:: PROVIDED ENTRIES
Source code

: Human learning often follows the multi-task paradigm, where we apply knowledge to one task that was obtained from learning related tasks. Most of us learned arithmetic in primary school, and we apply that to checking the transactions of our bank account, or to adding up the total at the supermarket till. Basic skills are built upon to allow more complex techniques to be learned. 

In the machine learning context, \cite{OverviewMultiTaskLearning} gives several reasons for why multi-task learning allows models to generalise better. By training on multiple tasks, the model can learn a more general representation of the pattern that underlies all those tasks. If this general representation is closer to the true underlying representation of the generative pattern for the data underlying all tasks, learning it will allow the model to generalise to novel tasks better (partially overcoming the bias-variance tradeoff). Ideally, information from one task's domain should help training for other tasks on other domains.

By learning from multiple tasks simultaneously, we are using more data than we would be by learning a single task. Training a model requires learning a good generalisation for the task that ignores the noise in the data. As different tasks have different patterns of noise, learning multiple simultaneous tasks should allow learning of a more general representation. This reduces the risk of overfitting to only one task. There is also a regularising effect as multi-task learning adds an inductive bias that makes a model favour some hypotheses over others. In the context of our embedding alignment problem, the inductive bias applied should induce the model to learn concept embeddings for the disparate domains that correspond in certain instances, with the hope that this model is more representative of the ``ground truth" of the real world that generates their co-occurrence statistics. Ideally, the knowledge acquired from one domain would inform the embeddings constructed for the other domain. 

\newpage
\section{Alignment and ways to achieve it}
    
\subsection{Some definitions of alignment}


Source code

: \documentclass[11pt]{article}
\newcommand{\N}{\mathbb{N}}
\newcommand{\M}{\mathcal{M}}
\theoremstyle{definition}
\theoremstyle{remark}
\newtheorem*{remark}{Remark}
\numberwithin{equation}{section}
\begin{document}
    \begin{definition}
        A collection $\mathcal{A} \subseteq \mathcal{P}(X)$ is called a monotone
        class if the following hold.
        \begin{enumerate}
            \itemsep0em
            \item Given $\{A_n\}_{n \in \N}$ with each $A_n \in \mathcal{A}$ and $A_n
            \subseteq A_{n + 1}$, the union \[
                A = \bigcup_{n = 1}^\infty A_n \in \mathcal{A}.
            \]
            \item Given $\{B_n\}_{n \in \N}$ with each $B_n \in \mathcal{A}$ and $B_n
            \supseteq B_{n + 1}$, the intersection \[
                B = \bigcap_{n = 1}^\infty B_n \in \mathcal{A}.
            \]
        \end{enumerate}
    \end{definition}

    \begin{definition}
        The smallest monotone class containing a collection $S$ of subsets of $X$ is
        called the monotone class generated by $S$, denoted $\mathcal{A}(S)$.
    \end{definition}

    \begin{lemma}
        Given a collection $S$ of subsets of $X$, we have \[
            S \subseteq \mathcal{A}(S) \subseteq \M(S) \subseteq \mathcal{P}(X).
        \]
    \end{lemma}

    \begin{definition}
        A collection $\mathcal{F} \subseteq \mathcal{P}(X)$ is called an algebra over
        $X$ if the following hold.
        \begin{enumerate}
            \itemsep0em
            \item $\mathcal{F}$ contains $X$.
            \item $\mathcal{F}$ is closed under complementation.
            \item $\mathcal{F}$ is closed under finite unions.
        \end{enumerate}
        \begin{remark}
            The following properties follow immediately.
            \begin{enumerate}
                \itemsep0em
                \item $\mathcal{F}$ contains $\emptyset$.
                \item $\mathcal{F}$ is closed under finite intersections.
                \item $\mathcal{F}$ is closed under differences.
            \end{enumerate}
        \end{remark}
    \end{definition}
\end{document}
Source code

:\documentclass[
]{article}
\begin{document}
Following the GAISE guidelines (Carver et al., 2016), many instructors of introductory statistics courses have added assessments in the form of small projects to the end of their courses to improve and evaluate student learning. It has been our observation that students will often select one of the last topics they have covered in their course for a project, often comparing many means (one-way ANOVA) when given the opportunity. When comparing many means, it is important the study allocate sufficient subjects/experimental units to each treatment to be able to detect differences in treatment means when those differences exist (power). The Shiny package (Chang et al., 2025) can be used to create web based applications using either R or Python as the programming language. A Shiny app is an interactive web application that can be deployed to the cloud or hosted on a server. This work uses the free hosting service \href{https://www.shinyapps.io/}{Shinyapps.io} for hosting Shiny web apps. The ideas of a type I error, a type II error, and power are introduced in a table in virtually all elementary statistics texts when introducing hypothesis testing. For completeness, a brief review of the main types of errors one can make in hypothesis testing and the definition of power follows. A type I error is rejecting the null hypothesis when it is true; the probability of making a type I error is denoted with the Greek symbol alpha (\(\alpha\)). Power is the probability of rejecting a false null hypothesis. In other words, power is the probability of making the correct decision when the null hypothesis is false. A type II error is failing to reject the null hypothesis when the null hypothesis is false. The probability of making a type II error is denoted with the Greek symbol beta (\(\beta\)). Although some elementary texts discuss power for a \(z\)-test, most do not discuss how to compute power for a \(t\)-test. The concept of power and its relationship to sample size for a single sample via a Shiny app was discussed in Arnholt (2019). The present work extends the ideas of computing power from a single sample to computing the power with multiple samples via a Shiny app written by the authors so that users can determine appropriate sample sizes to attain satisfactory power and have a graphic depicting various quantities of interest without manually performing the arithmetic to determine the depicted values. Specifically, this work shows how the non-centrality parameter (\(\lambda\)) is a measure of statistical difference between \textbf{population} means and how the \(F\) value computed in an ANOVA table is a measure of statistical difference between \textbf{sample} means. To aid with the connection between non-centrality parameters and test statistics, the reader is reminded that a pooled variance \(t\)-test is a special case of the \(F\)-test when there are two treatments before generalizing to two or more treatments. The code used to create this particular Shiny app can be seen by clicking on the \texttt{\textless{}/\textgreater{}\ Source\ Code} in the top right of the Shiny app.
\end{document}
::::
▶ **AIM OF THE TASK**: Copy out the material above in its entirety. Every detail must match.

▶ **RESULT OF THIS TASK**:
Source code

: Human learning often follows the multi-task paradigm, where we apply knowledge to one task that was obtained from learning related tasks. Most of us learned arithmetic in primary school, and we apply that to checking the transactions of our bank account, or to adding up the total at the supermarket till. Basic skills are built upon to allow more complex techniques to be learned. 

In the machine learning context, \cite{OverviewMultiTaskLearning} gives several reasons for why multi-task learning allows models to generalise better. By training on multiple tasks, the model can learn a more general representation of the pattern that underlies all those tasks. If this general representation is closer to the true underlying representation of the generative pattern for the data underlying all tasks, learning it will allow the model to generalise to novel tasks better (partially overcoming the bias-variance tradeoff). Ideally, information from one task's domain should help training for other tasks on other domains.

By learning from multiple tasks simultaneously, we are using more data than we would be by learning a single task. Training a model requires learning a good generalisation for the task that ignores the noise in the data. As different tasks have different patterns of noise, learning multiple simultaneous tasks should allow learning of a more general representation. This reduces the risk of overfitting to only one task. There is also a regularising effect as multi-task learning adds an inductive bias that makes a model favour some hypotheses over others. In the context of our embedding alignment problem, the inductive bias applied should induce the model to learn concept embeddings for the disparate domains that correspond in certain instances, with the hope that this model is more representative of the ``ground truth" of the real world that generates their co-occurrence statistics. Ideally, the knowledge acquired from one domain would inform the embeddings constructed for the other domain. 

\newpage
\section{Alignment and ways to achieve it}
    
\subsection{Some definitions of alignment}


Source code

: \documentclass[11pt]{article}
\newcommand{\N}{\mathbb{N}}
\newcommand{\M}{\mathcal{M}}
\theoremstyle{definition}
\theoremstyle{remark}
\newtheorem*{remark}{Remark}
\numberwithin{equation}{section}
\begin{document}
    \begin{definition}
        A collection $\mathcal{A} \subseteq \mathcal{P}(X)$ is called a monotone
        class if the following hold.
        \begin{enumerate}
            \itemsep0em
            \item Given $\{A_n\}_{n \in \N}$ with each $A_n \in \mathcal{A}$ and $A_n
            \subseteq A_{n + 1}$, the union \[
                A = \bigcup_{n = 1}^\infty A_n \in \mathcal{A}.
            \]
            \item Given $\{B_n\}_{n \in \N}$ with each $B_n \in \mathcal{A}$ and $B_n
            \supseteq B_{n + 1}$, the intersection \[
                B = \bigcap_{n = 1}^\infty B_n \in \mathcal{A}.
            \]
        \end{enumerate}
    \end{definition}

    \begin{definition}
        The smallest monotone class containing a collection $S$ of subsets of $X$ is
        called the monotone class generated by $S$, denoted $\mathcal{A}(S)$.
    \end{definition}

    \begin{lemma}
        Given a collection $S$ of subsets of $X$, we have \[
            S \subseteq \mathcal{A}(S) \subseteq \M(S) \subseteq \mathcal{P}(X).
        \]
    \end{lemma}

    \begin{definition}
        A collection $\mathcal{F} \subseteq \mathcal{P}(X)$ is called an algebra over
        $X$ if the following hold.
        \begin{enumerate}
            \itemsep0em
            \item $\mathcal{F}$ contains $X$.
            \item $\mathcal{F}$ is closed under complementation.
            \item $\mathcal{F}$ is closed under finite unions.
        \end{enumerate}
        \begin{remark}
            The following properties follow immediately.
            \begin{enumerate}
                \itemsep0em
                \item $\mathcal{F}$ contains $\emptyset$.
                \item $\mathcal{F}$ is closed under finite intersections.
                \item $\mathcal{F}$ is closed under differences.
            \end{enumerate}
        \end{remark}
    \end{definition}
\end{document}
Source code

:\documentclass[
]{article}
\begin{document}
Following the GAISE guidelines (Carver et al., 2016), many instructors of introductory statistics courses have added assessments in the form of small projects to the end of their courses to improve and evaluate student learning. It has been our observation that students will often select one of the last topics they have covered in their course for a project, often comparing many means (one-way ANOVA) when given the opportunity. When comparing many means, it is important the study allocate sufficient subjects/experimental units to each treatment to be able to detect differences in treatment means when those differences exist (power). The Shiny package (Chang et al., 2025) can be used to create web based applications using either R or Python as the programming language. A Shiny app is an interactive web application that can be deployed to the cloud or hosted on a server. This work uses the free hosting service \href{https://www.shinyapps.io/}{Shinyapps.io} for hosting Shiny web apps. The ideas of a type I error, a type II error, and power are introduced in a table in virtually all elementary statistics texts when introducing hypothesis testing. For completeness, a brief review of the main types of errors one can make in hypothesis testing and the definition of power follows. A type I error is rejecting the null hypothesis when it is true; the probability of making a type I error is denoted with the Greek symbol alpha (\(\alpha\)). Power is the probability of rejecting a false null hypothesis. In other words, power is the probability of making the correct decision when the null hypothesis is false. A type II error is failing to reject the null hypothesis when the null hypothesis is false. The probability of making a type II error is denoted with the Greek symbol beta (\(\beta\)). Although some elementary texts discuss power for a \(z\)-test, most do not discuss how to compute power for a \(t\)-test. The concept of power and its relationship to sample size for a single sample via a Shiny app was discussed in Arnholt (2019). The present work extends the ideas of computing power from a single sample to computing the power with multiple samples via a Shiny app written by the authors so that users can determine appropriate sample sizes to attain satisfactory power and have a graphic depicting various quantities of interest without manually performing the arithmetic to determine the depicted values. Specifically, this work shows how the non-centrality parameter (\(\lambda\)) is a measure of statistical difference between \textbf{population} means and how the \(F\) value computed in an ANOVA table is a measure of statistical difference between \textbf{sample} means. To aid with the connection between non-centrality parameters and test statistics, the reader is reminded that a pooled variance \(t\)-test is a special case of the \(F\)-test when there are two treatments before generalizing to two or more treatments. The code used to create this particular Shiny app can be seen by clicking on the \texttt{\textless{}/\textgreater{}\ Source\ Code} in the top right of the Shiny app.
\end{document}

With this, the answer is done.